**TASK DIRECTIONS**
Before printing the listing, strip out its pictures and keep everything else exact.

**RECORDS SUPPLIED**
######

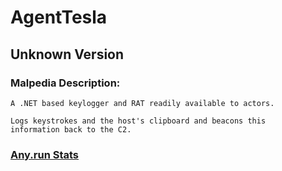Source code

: # AgentTesla
## Unknown Version
### Malpedia Description:
```
A .NET based keylogger and RAT readily available to actors. 

Logs keystrokes and the host's clipboard and beacons this 
information back to the C2.
```
### [Any.run Stats](https://any.run/malware-trends/agenttesla)
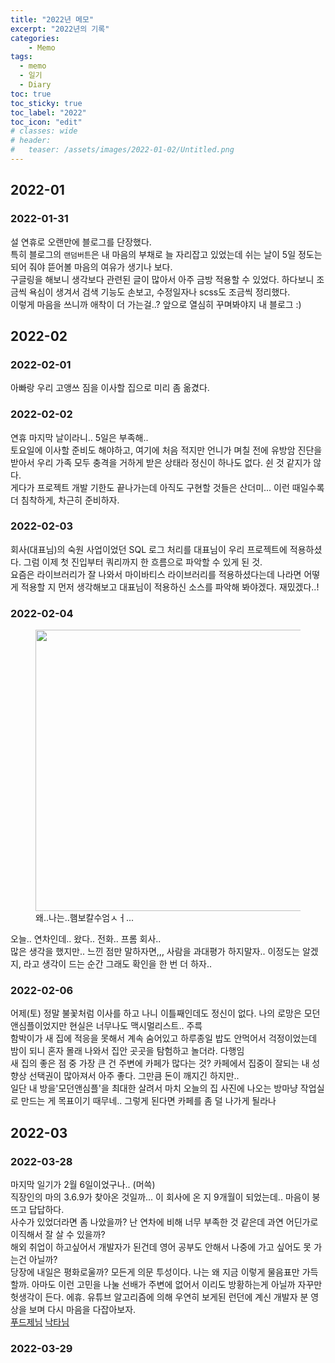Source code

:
 ```yaml
---
title: "2022년 메모"
excerpt: "2022년의 기록"
categories:
    - Memo 
tags:
  - memo
  - 일기
  - Diary
toc: true
toc_sticky: true
toc_label: "2022"
toc_icon: "edit"
# classes: wide
# header:
#   teaser: /assets/images/2022-01-02/Untitled.png
---
```


## 2022-01

### 2022-01-31

설 연휴로 오랜만에 블로그를 단장했다.<br>
특히 블로그의 `랜덤버튼`은 내 마음의 부채로 늘 자리잡고 있었는데 쉬는 날이 5일 정도는 되어 줘야 뜯어볼 마음의 여유가 생기나 보다. <br>
구글링을 해보니 생각보다 관련된 글이 많아서 아주 금방 적용할 수 있었다. 하다보니 조금씩 욕심이 생겨서 검색 기능도 손보고, 수정일자나 scss도 조금씩 정리했다. <br>
이렇게 마음을 쓰니까 애착이 더 가는걸..? 앞으로 열심히 꾸며봐야지 내 블로그 :)

## 2022-02

### 2022-02-01

아빠랑 우리 고앵쓰 짐을 이사할 집으로 미리 좀 옮겼다.

### 2022-02-02

연휴 마지막 날이라니.. 5일은 부족해.. <br>
토요일에 이사할 준비도 해야하고, 여기에 처음 적지만 언니가 며칠 전에 유방암 진단을 받아서 우리 가족 모두 충격을 거하게 받은 상태라 정신이 하나도 없다. 쉰 것 같지가 않다.<br>
게다가 프로젝트 개발 기한도 끝나가는데 아직도 구현할 것들은 산더미... 이런 때일수록 더 침착하게, 차근히 준비하자.

### 2022-02-03

회사(대표님)의 숙원 사업이었던 SQL 로그 처리를 대표님이 우리 프로젝트에 적용하셨다. 그럼 이제 첫 진입부터 쿼리까지 한 흐름으로 파악할 수 있게 된 것. <br>
요즘은 라이브러리가 잘 나와서 마이바티스 라이브러리를 적용하셨다는데 나라면 어떻게 적용할 지 먼저 생각해보고 대표님이 적용하신 소스를 파악해 봐야겠다. 재밌겠다..!

### 2022-02-04

<figure>
<img src='{{ "/assets/images/meme/break_keyboard.JPG" | relative_url }}' width="450" />
<figcaption>왜..나는..햄보칼수엄ㅅㅓ...</figcaption>
</figure>

오늘.. 연차인데.. 왔다.. 전화.. 프롬 회사.. <br>
많은 생각을 했지만.. 느낀 점만 말하자면,,, 사람을 과대평가 하지말자.. 이정도는 알겠지, 라고 생각이 드는 순간 그래도 확인을 한 번 더 하자..

### 2022-02-06

어제(토) 정말 불꽃처럼 이사를 하고 나니 이틀째인데도 정신이 없다. 나의 로망은 모던앤심플이었지만 현실은 너무나도 맥시멀리스트.. 주륵 <br>
함박이가 새 집에 적응을 못해서 계속 숨어있고 하루종일 밥도 안먹어서 걱정이었는데 밤이 되니 혼자 몰래 나와서 집안 곳곳을 탐험하고 놀더라. 다행임<br>
새 집의 좋은 점 중 가장 큰 건 주변에 카페가 많다는 것? 카페에서 집중이 잘되는 내 성향상 선택권이 많아져서 아주 좋다. 그만큼 돈이 깨지긴 하지만..
<br>
일단 내 방을'모던앤심플'을 최대한 살려서 마치 오늘의 집 사진에 나오는 방마냥 작업실로 만드는 게 목표이기 때무네.. 그렇게 된다면 카페를 좀 덜 나가게 될라나

## 2022-03

### 2022-03-28
마지막 일기가 2월 6일이었구나.. (머쓱)<br>
직장인의 마의 3.6.9가 찾아온 것일까... 이 회사에 온 지 9개월이 되었는데.. 마음이 붕 뜨고 답답하다.<br>
사수가 있었더라면 좀 나았을까? 난 연차에 비해 너무 부족한 것 같은데 과연 어딘가로 이직해서 잘 살 수 있을까? <br>
해외 취업이 하고싶어서 개발자가 된건데 영어 공부도 안해서 나중에 가고 싶어도 못 가는건 아닐까? <br>
당장에 내일은 평화로울까? 모든게 의문 투성이다. 나는 왜 지금 이렇게 물음표만 가득할까. 아마도 이런 고민을 나눌 선배가 주변에 없어서 
이리도 방황하는게 아닐까 자꾸만 헛생각이 든다. 에휴. 유튜브 알고리즘에 의해 우연히 보게된 런던에 계신 개발자 분 영상을 보며 다시 마음을 다잡아보자. <br>
[푸드제님](https://youtu.be/WHmZGMoqLYU)
[낙타님](https://youtu.be/W892Jg8Rvek)

### 2022-03-29


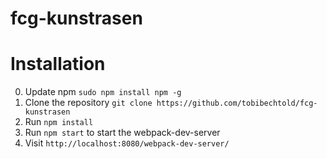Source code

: # fcg-kunstrasen

Installation
=====
0. Update npm ```sudo npm install npm -g```
1. Clone the repository
```git clone https://github.com/tobibechtold/fcg-kunstrasen```
2. Run `npm install` 
3. Run `npm start` to start the webpack-dev-server
4. Visit `http://localhost:8080/webpack-dev-server/`
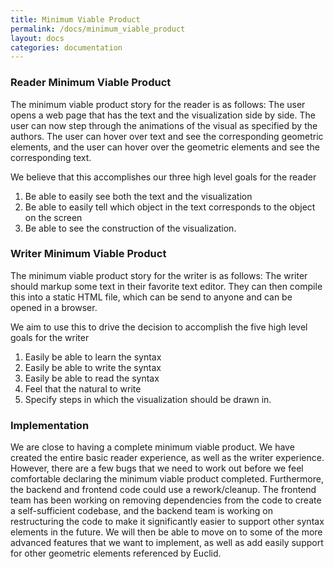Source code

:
 ```yaml
---
title: Minimum Viable Product
permalink: /docs/minimum_viable_product
layout: docs
categories: documentation
---
```


### Reader Minimum Viable Product
The minimum viable product story for the reader is as follows:
The user opens a web page that has the text and the visualization side by side.
The user can now step through the animations of the visual as specified by the authors.
The user can hover over text and see the corresponding geometric elements, and the user can hover over the geometric elements and see the corresponding text.

We believe that this accomplishes our three high level goals for the reader
1. Be able to easily see both the text and the visualization
2. Be able to easily tell which object in the text corresponds to the object on the screen
3. Be able to see the construction of the visualization.

### Writer Minimum Viable Product
The minimum viable product story for the writer is as follows:
The writer should markup some text in their favorite text editor.
They can then compile this into a static HTML file, which can be send to anyone and can be opened in a browser.

We aim to use this to drive the decision to accomplish the five high level goals for the writer
1. Easily be able to learn the syntax
2. Easily be able to write the syntax
3. Easily be able to read the syntax
4. Feel that the natural to write
5. Specify steps in which the visualization should be drawn in.

### Implementation
We are close to having a complete minimum viable product.
We have created the entire basic reader experience, as well as the writer experience.
However, there are a few bugs that we need to work out before we feel comfortable declaring the minimum viable product completed.
Furthermore, the backend and frontend code could use a rework/cleanup.
The frontend team has been working on removing dependencies from the code to create a self-sufficient codebase, and the backend team is working on restructuring the code to make it significantly easier to support other syntax elements in the future.
We will then be able to move on to some of the more advanced features that we want to implement, as well as add easily support for other geometric elements referenced by Euclid.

######

**OUTPUT OF THE TASK**
Source code

: # AgentTesla
## Unknown Version
### Malpedia Description:
```
A .NET based keylogger and RAT readily available to actors. 

Logs keystrokes and the host's clipboard and beacons this 
information back to the C2.
```
### [Any.run Stats](https://any.run/malware-trends/agenttesla)
Source code

:
 ```yaml
---
title: "2022년 메모"
excerpt: "2022년의 기록"
categories:
    - Memo 
tags:
  - memo
  - 일기
  - Diary
toc: true
toc_sticky: true
toc_label: "2022"
toc_icon: "edit"
# classes: wide
# header:
#   teaser: /assets/images/2022-01-02/Untitled.png
---
```


## 2022-01

### 2022-01-31

설 연휴로 오랜만에 블로그를 단장했다.<br>
특히 블로그의 `랜덤버튼`은 내 마음의 부채로 늘 자리잡고 있었는데 쉬는 날이 5일 정도는 되어 줘야 뜯어볼 마음의 여유가 생기나 보다. <br>
구글링을 해보니 생각보다 관련된 글이 많아서 아주 금방 적용할 수 있었다. 하다보니 조금씩 욕심이 생겨서 검색 기능도 손보고, 수정일자나 scss도 조금씩 정리했다. <br>
이렇게 마음을 쓰니까 애착이 더 가는걸..? 앞으로 열심히 꾸며봐야지 내 블로그 :)

## 2022-02

### 2022-02-01

아빠랑 우리 고앵쓰 짐을 이사할 집으로 미리 좀 옮겼다.

### 2022-02-02

연휴 마지막 날이라니.. 5일은 부족해.. <br>
토요일에 이사할 준비도 해야하고, 여기에 처음 적지만 언니가 며칠 전에 유방암 진단을 받아서 우리 가족 모두 충격을 거하게 받은 상태라 정신이 하나도 없다. 쉰 것 같지가 않다.<br>
게다가 프로젝트 개발 기한도 끝나가는데 아직도 구현할 것들은 산더미... 이런 때일수록 더 침착하게, 차근히 준비하자.

### 2022-02-03

회사(대표님)의 숙원 사업이었던 SQL 로그 처리를 대표님이 우리 프로젝트에 적용하셨다. 그럼 이제 첫 진입부터 쿼리까지 한 흐름으로 파악할 수 있게 된 것. <br>
요즘은 라이브러리가 잘 나와서 마이바티스 라이브러리를 적용하셨다는데 나라면 어떻게 적용할 지 먼저 생각해보고 대표님이 적용하신 소스를 파악해 봐야겠다. 재밌겠다..!

### 2022-02-04

<figure>
<img src='{{ "/assets/images/meme/break_keyboard.JPG" | relative_url }}' width="450" />
<figcaption>왜..나는..햄보칼수엄ㅅㅓ...</figcaption>
</figure>

오늘.. 연차인데.. 왔다.. 전화.. 프롬 회사.. <br>
많은 생각을 했지만.. 느낀 점만 말하자면,,, 사람을 과대평가 하지말자.. 이정도는 알겠지, 라고 생각이 드는 순간 그래도 확인을 한 번 더 하자..

### 2022-02-06

어제(토) 정말 불꽃처럼 이사를 하고 나니 이틀째인데도 정신이 없다. 나의 로망은 모던앤심플이었지만 현실은 너무나도 맥시멀리스트.. 주륵 <br>
함박이가 새 집에 적응을 못해서 계속 숨어있고 하루종일 밥도 안먹어서 걱정이었는데 밤이 되니 혼자 몰래 나와서 집안 곳곳을 탐험하고 놀더라. 다행임<br>
새 집의 좋은 점 중 가장 큰 건 주변에 카페가 많다는 것? 카페에서 집중이 잘되는 내 성향상 선택권이 많아져서 아주 좋다. 그만큼 돈이 깨지긴 하지만..
<br>
일단 내 방을'모던앤심플'을 최대한 살려서 마치 오늘의 집 사진에 나오는 방마냥 작업실로 만드는 게 목표이기 때무네.. 그렇게 된다면 카페를 좀 덜 나가게 될라나

## 2022-03

### 2022-03-28
마지막 일기가 2월 6일이었구나.. (머쓱)<br>
직장인의 마의 3.6.9가 찾아온 것일까... 이 회사에 온 지 9개월이 되었는데.. 마음이 붕 뜨고 답답하다.<br>
사수가 있었더라면 좀 나았을까? 난 연차에 비해 너무 부족한 것 같은데 과연 어딘가로 이직해서 잘 살 수 있을까? <br>
해외 취업이 하고싶어서 개발자가 된건데 영어 공부도 안해서 나중에 가고 싶어도 못 가는건 아닐까? <br>
당장에 내일은 평화로울까? 모든게 의문 투성이다. 나는 왜 지금 이렇게 물음표만 가득할까. 아마도 이런 고민을 나눌 선배가 주변에 없어서 
이리도 방황하는게 아닐까 자꾸만 헛생각이 든다. 에휴. 유튜브 알고리즘에 의해 우연히 보게된 런던에 계신 개발자 분 영상을 보며 다시 마음을 다잡아보자. <br>
[푸드제님](https://youtu.be/WHmZGMoqLYU)
[낙타님](https://youtu.be/W892Jg8Rvek)

### 2022-03-29


Source code

: # fcg-kunstrasen

Installation
=====
0. Update npm ```sudo npm install npm -g```
1. Clone the repository
```git clone https://github.com/tobibechtold/fcg-kunstrasen```
2. Run `npm install` 
3. Run `npm start` to start the webpack-dev-server
4. Visit `http://localhost:8080/webpack-dev-server/`
Source code

:
 ```yaml
---
title: Minimum Viable Product
permalink: /docs/minimum_viable_product
layout: docs
categories: documentation
---
```


### Reader Minimum Viable Product
The minimum viable product story for the reader is as follows:
The user opens a web page that has the text and the visualization side by side.
The user can now step through the animations of the visual as specified by the authors.
The user can hover over text and see the corresponding geometric elements, and the user can hover over the geometric elements and see the corresponding text.

We believe that this accomplishes our three high level goals for the reader
1. Be able to easily see both the text and the visualization
2. Be able to easily tell which object in the text corresponds to the object on the screen
3. Be able to see the construction of the visualization.

### Writer Minimum Viable Product
The minimum viable product story for the writer is as follows:
The writer should markup some text in their favorite text editor.
They can then compile this into a static HTML file, which can be send to anyone and can be opened in a browser.

We aim to use this to drive the decision to accomplish the five high level goals for the writer
1. Easily be able to learn the syntax
2. Easily be able to write the syntax
3. Easily be able to read the syntax
4. Feel that the natural to write
5. Specify steps in which the visualization should be drawn in.

### Implementation
We are close to having a complete minimum viable product.
We have created the entire basic reader experience, as well as the writer experience.
However, there are a few bugs that we need to work out before we feel comfortable declaring the minimum viable product completed.
Furthermore, the backend and frontend code could use a rework/cleanup.
The frontend team has been working on removing dependencies from the code to create a self-sufficient codebase, and the backend team is working on restructuring the code to make it significantly easier to support other syntax elements in the future.
We will then be able to move on to some of the more advanced features that we want to implement, as well as add easily support for other geometric elements referenced by Euclid.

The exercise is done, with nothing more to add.